Der deutsche Innenminister Horst Seehofer (CSU) rechnet nach Medienberichten damit, dass 300.000 bis fünf Millionen Menschen das Land verlassen wollen. Dies soll er in einer Unterrichtung der Fraktionschefs im Bundestag erklärt haben.

Kanzlerin Angela Merkel hat zunächst die afghanischen Nachbarländer im Blick, explizit erwähnt sie Pakistan. Sie hofft, dass dort möglichst viele Flüchtlinge unterkommen können. "Bevor man über Kontingente spricht, muss man erst mal über sichere Möglichkeiten für Flüchtlinge in der Nachbarschaft von Afghanistan reden. Dann kann man in einem zweiten Schritt darüber nachdenken, ob besonders betroffene Personen kontrolliert und auch unterstützt nach Europa und in die europäischen Länder kommen."

Sie räumte aber ein, dass dies nicht so leicht sein werde. Denn: "Es ist eine Schwachstelle unserer Europäischen Union, dass wir keine gemeinsame Asylpolitik bis heute geschafft haben. Daran muss mit Nachdruck weitergearbeitet werden."

Nicht alle aufnehmen

Unions-Kanzlerkandidat Armin Laschet will keine Zusage für die Aufnahme afghanischer Flüchtlinge in Deutschland geben: "Ich glaube, dass wir jetzt nicht das Signal aussenden sollten, dass Deutschland alle, die jetzt in Not sind, quasi aufnehmen kann."

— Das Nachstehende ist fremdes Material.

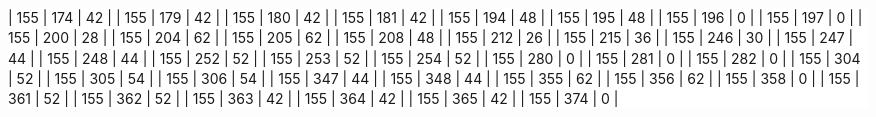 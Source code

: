 | 155             | 174                | 42       |
| 155             | 179                | 42       |
| 155             | 180                | 42       |
| 155             | 181                | 42       |
| 155             | 194                | 48       |
| 155             | 195                | 48       |
| 155             | 196                | 0        |
| 155             | 197                | 0        |
| 155             | 200                | 28       |
| 155             | 204                | 62       |
| 155             | 205                | 62       |
| 155             | 208                | 48       |
| 155             | 212                | 26       |
| 155             | 215                | 36       |
| 155             | 246                | 30       |
| 155             | 247                | 44       |
| 155             | 248                | 44       |
| 155             | 252                | 52       |
| 155             | 253                | 52       |
| 155             | 254                | 52       |
| 155             | 280                | 0        |
| 155             | 281                | 0        |
| 155             | 282                | 0        |
| 155             | 304                | 52       |
| 155             | 305                | 54       |
| 155             | 306                | 54       |
| 155             | 347                | 44       |
| 155             | 348                | 44       |
| 155             | 355                | 62       |
| 155             | 356                | 62       |
| 155             | 358                | 0        |
| 155             | 361                | 52       |
| 155             | 362                | 52       |
| 155             | 363                | 42       |
| 155             | 364                | 42       |
| 155             | 365                | 42       |
| 155             | 374                | 0        | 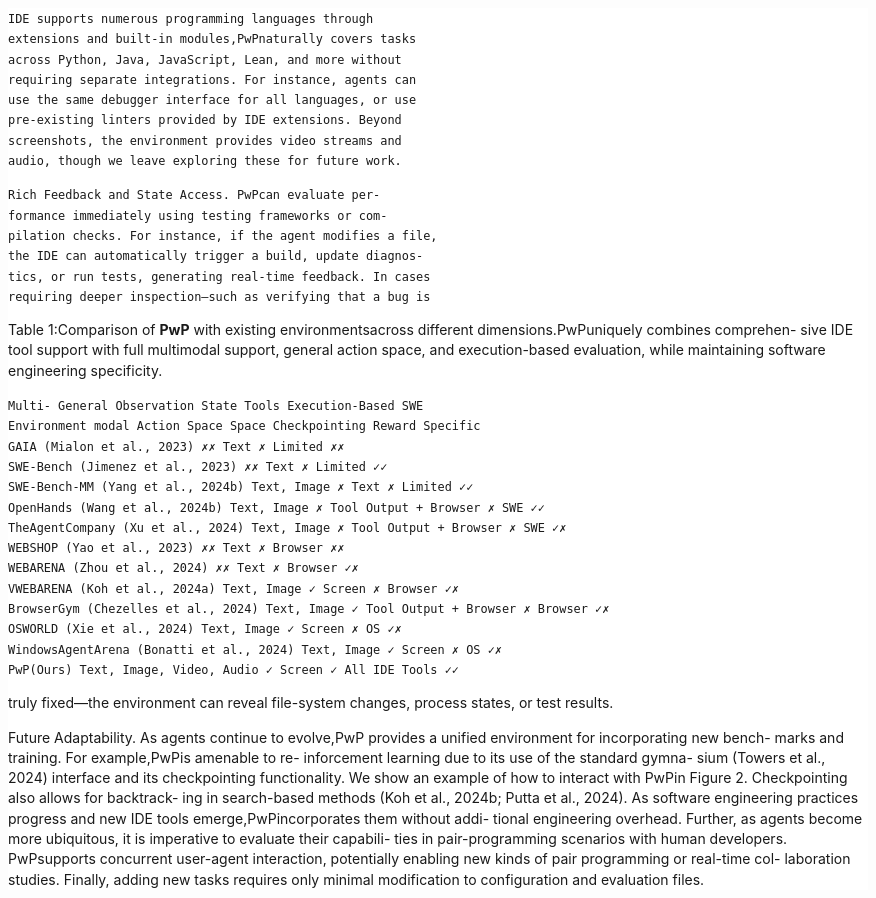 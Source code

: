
 ```
IDE supports numerous programming languages through
extensions and built-in modules,PwPnaturally covers tasks
across Python, Java, JavaScript, Lean, and more without
requiring separate integrations. For instance, agents can
use the same debugger interface for all languages, or use
pre-existing linters provided by IDE extensions. Beyond
screenshots, the environment provides video streams and
audio, though we leave exploring these for future work.
```
```
Rich Feedback and State Access. PwPcan evaluate per-
formance immediately using testing frameworks or com-
pilation checks. For instance, if the agent modifies a file,
the IDE can automatically trigger a build, update diagnos-
tics, or run tests, generating real-time feedback. In cases
requiring deeper inspection—such as verifying that a bug is
```

Table 1:Comparison of **PwP** with existing environmentsacross different dimensions.PwPuniquely combines comprehen-
sive IDE tool support with full multimodal support, general action space, and execution-based evaluation, while maintaining
software engineering specificity.

```
Multi- General Observation State Tools Execution-Based SWE
Environment modal Action Space Space Checkpointing Reward Specific
GAIA (Mialon et al., 2023) ✗✗ Text ✗ Limited ✗✗
SWE-Bench (Jimenez et al., 2023) ✗✗ Text ✗ Limited ✓✓
SWE-Bench-MM (Yang et al., 2024b) Text, Image ✗ Text ✗ Limited ✓✓
OpenHands (Wang et al., 2024b) Text, Image ✗ Tool Output + Browser ✗ SWE ✓✓
TheAgentCompany (Xu et al., 2024) Text, Image ✗ Tool Output + Browser ✗ SWE ✓✗
WEBSHOP (Yao et al., 2023) ✗✗ Text ✗ Browser ✗✗
WEBARENA (Zhou et al., 2024) ✗✗ Text ✗ Browser ✓✗
VWEBARENA (Koh et al., 2024a) Text, Image ✓ Screen ✗ Browser ✓✗
BrowserGym (Chezelles et al., 2024) Text, Image ✓ Tool Output + Browser ✗ Browser ✓✗
OSWORLD (Xie et al., 2024) Text, Image ✓ Screen ✗ OS ✓✗
WindowsAgentArena (Bonatti et al., 2024) Text, Image ✓ Screen ✗ OS ✓✗
PwP(Ours) Text, Image, Video, Audio ✓ Screen ✓ All IDE Tools ✓✓
```
truly fixed—the environment can reveal file-system changes,
process states, or test results.

Future Adaptability. As agents continue to evolve,PwP
provides a unified environment for incorporating new bench-
marks and training. For example,PwPis amenable to re-
inforcement learning due to its use of the standard gymna-
sium (Towers et al., 2024) interface and its checkpointing
functionality. We show an example of how to interact with
PwPin Figure 2. Checkpointing also allows for backtrack-
ing in search-based methods (Koh et al., 2024b; Putta et al.,
2024). As software engineering practices progress and new
IDE tools emerge,PwPincorporates them without addi-
tional engineering overhead. Further, as agents become
more ubiquitous, it is imperative to evaluate their capabili-
ties in pair-programming scenarios with human developers.
PwPsupports concurrent user-agent interaction, potentially
enabling new kinds of pair programming or real-time col-
laboration studies. Finally, adding new tasks requires only
minimal modification to configuration and evaluation files.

Man müsse sich darauf konzentrieren, "vor Ort, jetzt– diesmal rechtzeitig, anders als 2015 – humanitäre Hilfe zu leisten". In den Tagesthemen sagte Laschet, "ein solch unkoordinierter Zustand, dass plötzlich über eine Million Menschen an der österreichischen Grenze stehen, den darf es nicht mehr geben".

Zwei Drittel sind besorgt

Nordrhein-Westfalen ist aber, ebenso wie Niedersachsen und Bremen, bereit, Ortskräfte aus Afghanistan und deren Familien aufzunehmen. Auch aus Berlin gibt es Signale.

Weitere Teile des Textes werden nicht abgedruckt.